EXERCISE INSTRUCTIONS: Search the records for the string "createDistrict", then copy each line where it appears.

DATA EXTRACTS:
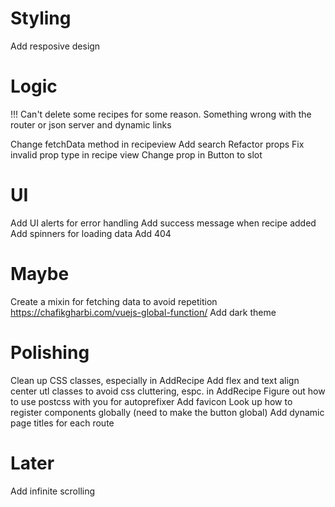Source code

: # Styling

Add resposive design


# Logic

!!! Can't delete some recipes for some reason. Something wrong with the router or json server and dynamic links

Change fetchData method in recipeview
Add search
Refactor props
Fix invalid prop type in recipe view
Change prop in Button to slot

# UI

Add UI alerts for error handling
Add success message when recipe added
Add spinners for loading data
Add 404

# Maybe
Create a mixin for fetching data to avoid repetition https://chafikgharbi.com/vuejs-global-function/
Add dark theme

# Polishing

Clean up CSS classes, especially in AddRecipe
Add flex and text align center utl classes to avoid css cluttering, espc. in AddRecipe
Figure out how to use postcss with you for autoprefixer
Add favicon
Look up how to register components globally (need to make the button global)
Add dynamic page titles for each route


# Later

Add infinite scrolling






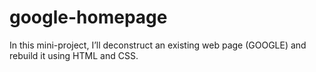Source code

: # google-homepage

In this mini-project, I’ll deconstruct an existing web page (GOOGLE) and rebuild it using HTML and CSS. 
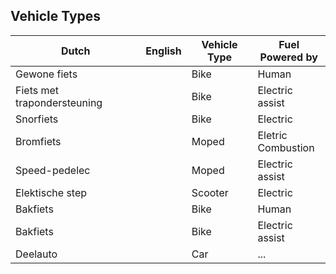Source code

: ## Vehicle Types

| Dutch | English | Vehicle Type | Fuel<br>Powered by |
| -- | -- | -- | -- |
Gewone fiets | | Bike | Human
Fiets met trapondersteuning | | Bike | Electric assist
Snorfiets | | Bike | Electric
Bromfiets | | Moped | Eletric <br> Combustion
Speed-pedelec || Moped | Electric assist
Elektische step  || Scooter | Electric
Bakfiets || Bike | Human
Bakfiets || Bike | Electric assist
Deelauto || Car | ...
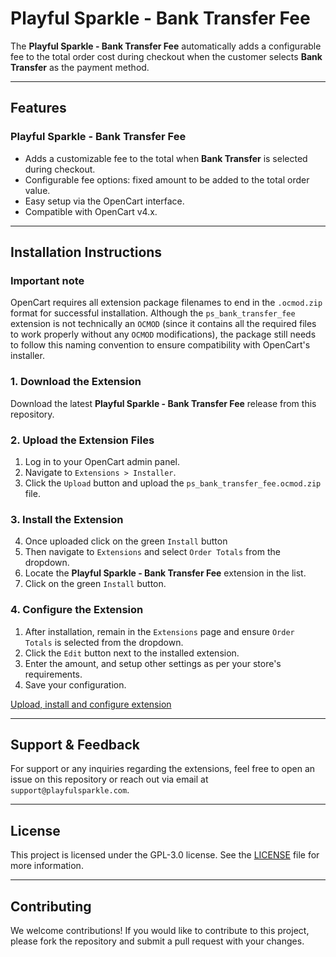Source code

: # Playful Sparkle - Bank Transfer Fee

The **Playful Sparkle - Bank Transfer Fee** automatically adds a configurable fee to the total order cost during checkout when the customer selects **Bank Transfer** as the payment method.

---

## Features

### Playful Sparkle - Bank Transfer Fee
- Adds a customizable fee to the total when **Bank Transfer** is selected during checkout.
- Configurable fee options: fixed amount to be added to the total order value.
- Easy setup via the OpenCart interface.
- Compatible with OpenCart v4.x.

---

## Installation Instructions

### Important note

OpenCart requires all extension package filenames to end in the `.ocmod.zip` format for successful installation. Although the `ps_bank_transfer_fee` extension is not technically an `OCMOD` (since it contains all the required files to work properly without any `OCMOD` modifications), the package still needs to follow this naming convention to ensure compatibility with OpenCart's installer.

### 1. Download the Extension
Download the latest **Playful Sparkle - Bank Transfer Fee** release from this repository.

### 2. Upload the Extension Files
1. Log in to your OpenCart admin panel.
2. Navigate to `Extensions > Installer`.
3. Click the `Upload` button and upload the `ps_bank_transfer_fee.ocmod.zip` file.

### 3. Install the Extension
4. Once uploaded click on the green `Install` button
1. Then navigate  to `Extensions` and select `Order Totals` from the dropdown.
2. Locate the **Playful Sparkle - Bank Transfer Fee** extension in the list.
3. Click on the green `Install` button.

### 4. Configure the Extension
1. After installation, remain in the `Extensions` page and ensure `Order Totals` is selected from the dropdown.
2. Click the `Edit` button next to the installed extension.
3. Enter the amount, and setup other settings as per your store's requirements.
4. Save your configuration.

[Upload, install and configure extension](https://github.com/user-attachments/assets/e2b5c3ea-b702-4051-8153-b84a4c5b40a1)

---

## Support & Feedback

For support or any inquiries regarding the extensions, feel free to open an issue on this repository or reach out via email at `support@playfulsparkle.com`.

---

## License

This project is licensed under the GPL-3.0 license. See the [LICENSE](./LICENSE) file for more information.

---

## Contributing

We welcome contributions! If you would like to contribute to this project, please fork the repository and submit a pull request with your changes.
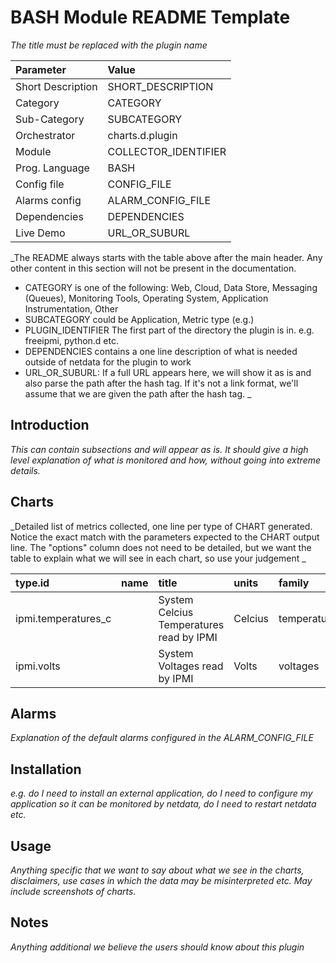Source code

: # BASH Module README Template

_The title must be replaced with the plugin name_

Parameter | Value |
:---------|:------|
Short Description | SHORT_DESCRIPTION |
Category | CATEGORY |
Sub-Category | SUBCATEGORY | 
Orchestrator | charts.d.plugin |
Module | COLLECTOR_IDENTIFIER |
Prog. Language | BASH | 
Config file | CONFIG_FILE |
Alarms config | ALARM_CONFIG_FILE |
Dependencies |  DEPENDENCIES |
Live Demo | URL_OR_SUBURL |


_The README always starts with the table above after the main header. Any other content in this section will not be present in the documentation.
- CATEGORY is one of the following: Web, Cloud, Data Store, Messaging (Queues), Monitoring Tools, Operating System, Application Instrumentation, Other
- SUBCATEGORY could be Application, Metric type (e.g.) 
- PLUGIN_IDENTIFIER The first part of the directory the plugin is in. e.g. freeipmi, python.d etc.
- DEPENDENCIES contains a one line description of what is needed outside of netdata for the plugin to work
- URL_OR_SUBURL: If a full URL appears here, we will show it as is and also parse the path after the hash tag. If it's not a link format, we'll assume that we are given the path after the hash tag.
_

## Introduction

_This can contain subsections and will appear as is. It should give a high level explanation of what is monitored and how, without going into extreme details._

## Charts

_Detailed list of metrics collected, one line per type of CHART generated. Notice the exact match with the parameters expected to the CHART output line. The "options" column does not need to be detailed, but we want the table to explain what we will see in each chart, so use your judgement _

type.id | name | title | units | family | context | charttype | options |
:-------|:-----|:------|:------|:-------|:--------|:----------|:------|
ipmi.temperatures_c | | System Celcius Temperatures read by IPMI | Celcius | temperatures | ipmi.temperatures_c | line | |
ipmi.volts | | System Voltages read by IPMI | Volts | voltages | ipmi.voltages | line | |

## Alarms

_Explanation of the default alarms configured in the ALARM_CONFIG_FILE_

## Installation

_e.g. do I need to install an external application, do I need to configure my application so it can be monitored by netdata, do I need to restart netdata etc._

## Usage

_Anything specific that we want to say about what we see in the charts, disclaimers, use cases in which the data may be misinterpreted etc. May include screenshots of charts._

## Notes

_Anything additional we believe the users should know about this plugin_
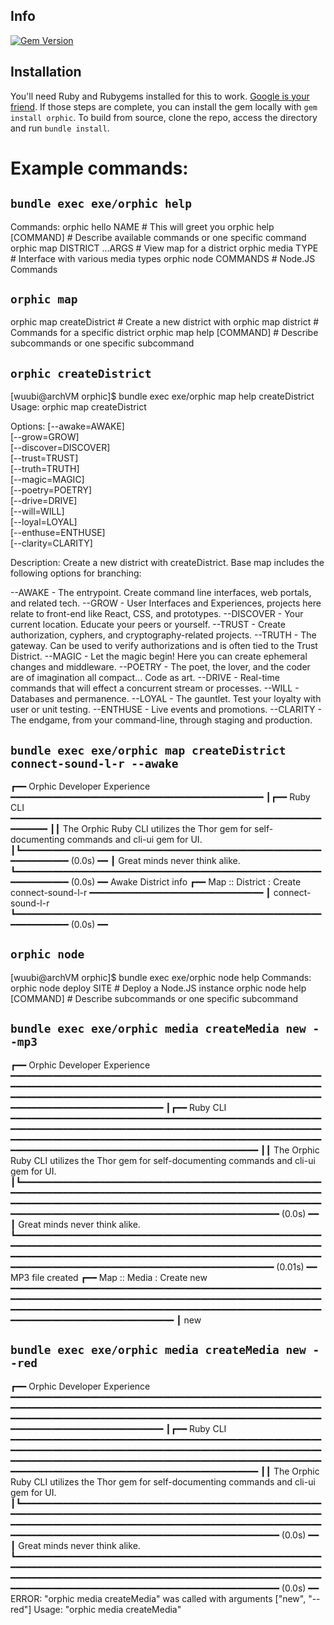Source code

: ## Info

[![Gem Version](https://badge.fury.io/rb/orphic.svg)](https://badge.fury.io/rb/orphic)

## Installation

You'll need Ruby and Rubygems installed for this to work. [Google is your friend](https://lmgtfy.com/?q=install+ruby+and+rubygems). If those steps are complete, you can install the gem locally with `gem install orphic`. To build from source, clone the repo, access the directory and run `bundle install`.

# Example commands:

## `bundle exec exe/orphic help`
Commands:
  orphic hello NAME            # This will greet you
  orphic help [COMMAND]        # Describe available commands or one specific command
  orphic map DISTRICT ...ARGS  # View map for a district
  orphic media TYPE            # Interface with various media types
  orphic node COMMANDS         # Node.JS Commands

## `orphic map`

  orphic map createDistrict  # Create a new district with <createDistrict>
  orphic map district        # Commands for a specific district
  orphic map help [COMMAND]  # Describe subcommands or one specific subcommand


## `orphic createDistrict`

[wuubi@archVM orphic]$ bundle exec exe/orphic map help createDistrict
Usage:
  orphic map createDistrict

Options:
  [--awake=AWAKE]        
  [--grow=GROW]          
  [--discover=DISCOVER]  
  [--trust=TRUST]        
  [--truth=TRUTH]        
  [--magic=MAGIC]        
  [--poetry=POETRY]      
  [--drive=DRIVE]        
  [--will=WILL]          
  [--loyal=LOYAL]        
  [--enthuse=ENTHUSE]    
  [--clarity=CLARITY]    

Description:
  Create a new district with createDistrict. Base map includes the following options for branching:

  --AWAKE - The entrypoint. Create command line interfaces, web portals, and related tech. 
  --GROW - User Interfaces and Experiences, projects here relate to front-end like React, CSS, and prototypes. 
  --DISCOVER - Your current location. Educate your peers or yourself. 
  --TRUST - Create authorization, cyphers, and cryptography-related projects. 
  --TRUTH - The gateway. Can be used to verify authorizations and is often tied to the Trust District. 
  --MAGIC - Let the magic begin! Here you can create ephemeral changes and middleware. 
  --POETRY - The poet, the lover, and the coder are of imagination all compact... Code as art. 
  --DRIVE - Real-time commands that will effect a concurrent stream or processes. 
  --WILL - Databases and permanence. 
  --LOYAL - The gauntlet. Test your loyalty with user or unit testing. 
  --ENTHUSE - Live events and promotions. 
  --CLARITY - The endgame, from your command-line, through staging and production.

## `bundle exec exe/orphic map createDistrict connect-sound-l-r --awake`
┏━━ Orphic Developer Experience ━━━━━━━━━━━━━━━━━━━━━━━━━━━━━━━━━━━━━━━━━━━━━━━━
┃┏━━ Ruby CLI ━━━━━━━━━━━━━━━━━━━━━━━━━━━━━━━━━━━━━━━━━━━━━━━━━━━━━━━━━━━━━━━━━━
┃┃ The Orphic Ruby CLI utilizes the Thor gem for self-documenting commands and cli-ui gem for UI.
┃┗━━━━━━━━━━━━━━━━━━━━━━━━━━━━━━━━━━━━━━━━━━━━━━━━━━━━━━━━━━━━━━━━━━━━ (0.0s) ━━
┃ Great minds never think alike.
┗━━━━━━━━━━━━━━━━━━━━━━━━━━━━━━━━━━━━━━━━━━━━━━━━━━━━━━━━━━━━━━━━━━━━━ (0.0s) ━━
Awake District info
┏━━ Map :: District : Create connect-sound-l-r ━━━━━━━━━━━━━━━━━━━━━━━━━━━━━━━━━
┃ connect-sound-l-r
┗━━━━━━━━━━━━━━━━━━━━━━━━━━━━━━━━━━━━━━━━━━━━━━━━━━━━━━━━━━━━━━━━━━━━━ (0.0s) ━━


## `orphic node`

[wuubi@archVM orphic]$ bundle exec exe/orphic node help
Commands:
  orphic node deploy SITE     # Deploy a Node.JS instance
  orphic node help [COMMAND]  # Describe subcommands or one specific subcommand
  
## `bundle exec exe/orphic media createMedia new --mp3`
┏━━ Orphic Developer Experience ━━━━━━━━━━━━━━━━━━━━━━━━━━━━━━━━━━━━━━━━━━━━━━━━━━━━━━━━━━━━━━━━━━━━━━━━━━━━━━━━━━━━━━━━━━━━━━━━━━━━━━━━━━━━━━━━━━━━━━━━━━━━━━━━━━━━━━━━━━━━━━━━━━━━━━━━━━━━━━━━━━━━━━━━━━━━━━━━━━━━━━━━━━━━━━━━━━━━━━━━━━━━━━
┃┏━━ Ruby CLI ━━━━━━━━━━━━━━━━━━━━━━━━━━━━━━━━━━━━━━━━━━━━━━━━━━━━━━━━━━━━━━━━━━━━━━━━━━━━━━━━━━━━━━━━━━━━━━━━━━━━━━━━━━━━━━━━━━━━━━━━━━━━━━━━━━━━━━━━━━━━━━━━━━━━━━━━━━━━━━━━━━━━━━━━━━━━━━━━━━━━━━━━━━━━━━━━━━━━━━━━━━━━━━━━━━━━━━━━━━━━━━━━
┃┃ The Orphic Ruby CLI utilizes the Thor gem for self-documenting commands and cli-ui gem for UI.
┃┗━━━━━━━━━━━━━━━━━━━━━━━━━━━━━━━━━━━━━━━━━━━━━━━━━━━━━━━━━━━━━━━━━━━━━━━━━━━━━━━━━━━━━━━━━━━━━━━━━━━━━━━━━━━━━━━━━━━━━━━━━━━━━━━━━━━━━━━━━━━━━━━━━━━━━━━━━━━━━━━━━━━━━━━━━━━━━━━━━━━━━━━━━━━━━━━━━━━━━━━━━━━━━━━━━━━━━━━━━━━━━━━━━━ (0.0s) ━━
┃ Great minds never think alike.
┗━━━━━━━━━━━━━━━━━━━━━━━━━━━━━━━━━━━━━━━━━━━━━━━━━━━━━━━━━━━━━━━━━━━━━━━━━━━━━━━━━━━━━━━━━━━━━━━━━━━━━━━━━━━━━━━━━━━━━━━━━━━━━━━━━━━━━━━━━━━━━━━━━━━━━━━━━━━━━━━━━━━━━━━━━━━━━━━━━━━━━━━━━━━━━━━━━━━━━━━━━━━━━━━━━━━━━━━━━━━━━━━━━━ (0.01s) ━━
MP3 file created
┏━━ Map :: Media : Create new ━━━━━━━━━━━━━━━━━━━━━━━━━━━━━━━━━━━━━━━━━━━━━━━━━━━━━━━━━━━━━━━━━━━━━━━━━━━━━━━━━━━━━━━━━━━━━━━━━━━━━━━━━━━━━━━━━━━━━━━━━━━━━━━━━━━━━━━━━━━━━━━━━━━━━━━━━━━━━━━━━━━━━━━━━━━━━━━━━━━━━━━━━━━━━━━━━━━━━━━━━━━━━━━━
┃ new

## `bundle exec exe/orphic media createMedia new --red`
┏━━ Orphic Developer Experience ━━━━━━━━━━━━━━━━━━━━━━━━━━━━━━━━━━━━━━━━━━━━━━━━━━━━━━━━━━━━━━━━━━━━━━━━━━━━━━━━━━━━━━━━━━━━━━━━━━━━━━━━━━━━━━━━━━━━━━━━━━━━━━━━━━━━━━━━━━━━━━━━━━━━━━━━━━━━━━━━━━━━━━━━━━━━━━━━━━━━━━━━━━━━━━━━━━━━━━━━━━━━━━
┃┏━━ Ruby CLI ━━━━━━━━━━━━━━━━━━━━━━━━━━━━━━━━━━━━━━━━━━━━━━━━━━━━━━━━━━━━━━━━━━━━━━━━━━━━━━━━━━━━━━━━━━━━━━━━━━━━━━━━━━━━━━━━━━━━━━━━━━━━━━━━━━━━━━━━━━━━━━━━━━━━━━━━━━━━━━━━━━━━━━━━━━━━━━━━━━━━━━━━━━━━━━━━━━━━━━━━━━━━━━━━━━━━━━━━━━━━━━━━
┃┃ The Orphic Ruby CLI utilizes the Thor gem for self-documenting commands and cli-ui gem for UI.
┃┗━━━━━━━━━━━━━━━━━━━━━━━━━━━━━━━━━━━━━━━━━━━━━━━━━━━━━━━━━━━━━━━━━━━━━━━━━━━━━━━━━━━━━━━━━━━━━━━━━━━━━━━━━━━━━━━━━━━━━━━━━━━━━━━━━━━━━━━━━━━━━━━━━━━━━━━━━━━━━━━━━━━━━━━━━━━━━━━━━━━━━━━━━━━━━━━━━━━━━━━━━━━━━━━━━━━━━━━━━━━━━━━━━━ (0.0s) ━━
┃ Great minds never think alike.
┗━━━━━━━━━━━━━━━━━━━━━━━━━━━━━━━━━━━━━━━━━━━━━━━━━━━━━━━━━━━━━━━━━━━━━━━━━━━━━━━━━━━━━━━━━━━━━━━━━━━━━━━━━━━━━━━━━━━━━━━━━━━━━━━━━━━━━━━━━━━━━━━━━━━━━━━━━━━━━━━━━━━━━━━━━━━━━━━━━━━━━━━━━━━━━━━━━━━━━━━━━━━━━━━━━━━━━━━━━━━━━━━━━━━ (0.0s) ━━
ERROR: "orphic media createMedia" was called with arguments ["new", "--red"]
Usage: "orphic media createMedia"
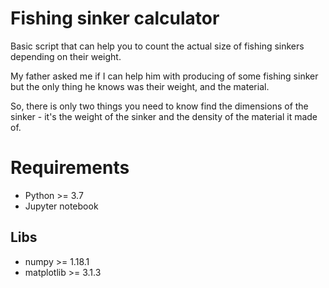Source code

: # Fishing sinker calculator

Basic script that can help you to count the actual size of fishing sinkers depending on their weight.

My father asked me if I can help him with producing of some fishing sinker but the only thing he knows was their weight, and the material. 

So, there is only two things you need to know find the dimensions of the sinker - it's the weight of the sinker and the density of the material it made of. 

# Requirements

- Python >= 3.7
- Jupyter notebook
## Libs
- numpy >= 1.18.1
- matplotlib >= 3.1.3
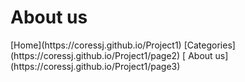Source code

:<h1>About us</h1>
[Home](https://coressj.github.io/Project1) [Categories](https://coressj.github.io/Project1/page2) [ About us](https://coressj.github.io/Project1/page3)

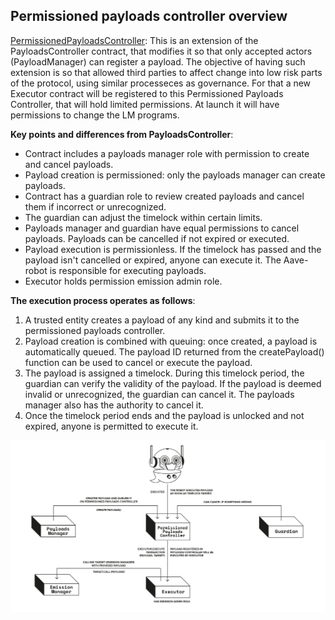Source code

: ## Permissioned payloads controller overview

[PermissionedPayloadsController](https://www.notion.so/src/contracts/payloads/PermissionedPayloadsController.sol): This is an extension of the PayloadsController contract, that modifies it so that only accepted actors (PayloadManager) can register a payload. The objective of having such extension is so that allowed third parties  to affect change into low risk parts of the protocol, using similar processeces as governance. For that a new Executor contract will be registered to this Permissioned Payloads Controller, that will hold limited permissions.
At launch it will have permissions to change the LM programs.
    
  **Key points and differences from PayloadsController**:
    
  - Contract includes a payloads manager role with permission to create and cancel payloads.
  - Payload creation is permissioned: only the payloads manager can create payloads.
  - Contract has a guardian role to review created payloads and cancel them if incorrect or unrecognized.
  - The guardian can adjust the timelock within certain limits.
  - Payloads manager and guardian have equal permissions to cancel payloads. Payloads can be cancelled if not expired or executed.
  - Payload execution is permissionless. If the timelock has passed and the payload isn't cancelled or expired, anyone can execute it. The Aave-robot is responsible for executing payloads.
  - Executor holds permission emission admin role.
    
  **The execution process operates as follows**:
    
  1. A trusted entity creates a payload of any kind and submits it to the permissioned payloads controller.
  2. Payload creation is combined with queuing: once created, a payload is automatically queued. The payload ID returned from the createPayload() function can be used to cancel or execute the payload.
  3. The payload is assigned a timelock. During this timelock period, the guardian can verify the validity of the payload. If the payload is deemed invalid or unrecognized, the guardian can cancel it. The payloads manager also has the authority to cancel it.
  4. Once the timelock period ends and the payload is unlocked and not expired, anyone is permitted to execute it.

![Permissioned payloads controller flow](./permissioned-payloads-controller-flow.jpg)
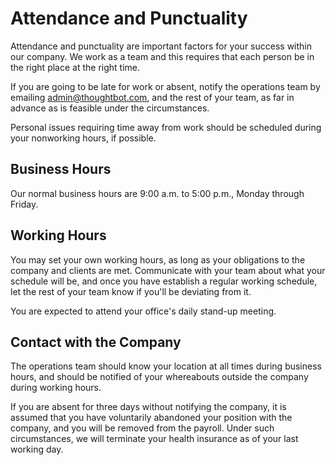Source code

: # Attendance and Punctuality

Attendance and punctuality are important factors for your success within our company. We work as a team and this requires that each person be in the right place at the right time.

If you are going to be late for work or absent, notify the operations team by emailing <admin@thoughtbot.com>, and the rest of your team, as far in advance as is feasible under the circumstances.

Personal issues requiring time away from work should be scheduled during your nonworking hours, if possible.

## Business Hours

Our normal business hours are 9:00 a.m. to 5:00 p.m., Monday through Friday.

## Working Hours

You may set your own working hours, as long as your obligations to the company and clients are met. Communicate with your team about what your schedule will be, and once you have establish a regular working schedule, let the rest of your team know if you'll be deviating from it.

You are expected to attend your office's daily stand-up meeting.

## Contact with the Company

The operations team should know your location at all times during business hours, and should be notified of your whereabouts outside the company during working hours.

If you are absent for three days without notifying the company, it is assumed that you have voluntarily abandoned your position with the company, and you will be removed from the payroll. Under such circumstances, we will terminate your health insurance as of your last working day.
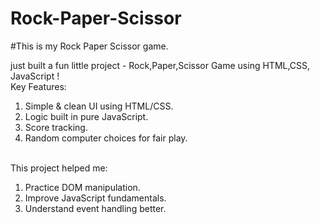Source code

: # Rock-Paper-Scissor
#This is my Rock Paper Scissor game.

just built a fun little project - Rock,Paper,Scissor Game  using HTML,CSS, JavaScript !
<br>
Key Features:

1) Simple & clean UI using HTML/CSS.
2) Logic built in pure JavaScript.
3) Score tracking.
4) Random computer choices for fair play.

<br>
This project helped me:

1) Practice DOM manipulation.
2) Improve JavaScript fundamentals.
3) Understand event handling better.
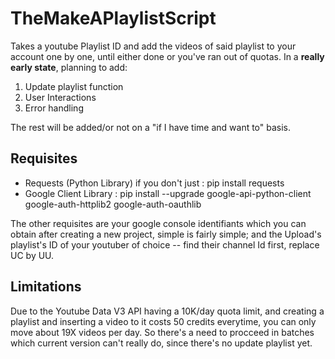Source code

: # TheMakeAPlaylistScript
Takes a youtube Playlist ID and add the videos of said playlist to your account one by one, until either done or you've ran out of quotas.
In a **really early state**, planning to add:

1. Update playlist function
2. User Interactions
3. Error handling

The rest will be added/or not on a "if I have time and want to" basis.

## Requisites
- Requests (Python Library) if you don't just : pip install requests
- Google Client Library :  pip install --upgrade google-api-python-client google-auth-httplib2 google-auth-oauthlib

The other requisites are your google console identifiants which you can obtain after creating a new project, simple is fairly simple;
and the Upload's playlist's ID of your youtuber of choice -- find their channel Id first, replace UC by UU.

## Limitations
Due to the Youtube Data V3 API having a 10K/day quota limit, and creating a playlist and inserting a video to it costs 50 credits everytime, you can only move about 19X videos per day. So there's a need to procceed in batches which current version can't really do, since there's no update playlist yet.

COMPLETED TASK:
  orphic map createDistrict  # Create a new district with <createDistrict>
## `orphic createDistrict`
[wuubi@archVM orphic]$ bundle exec exe/orphic map help createDistrict
  orphic map createDistrict
  Create a new district with createDistrict. Base map includes the following options for branching:
## `bundle exec exe/orphic map createDistrict connect-sound-l-r --awake`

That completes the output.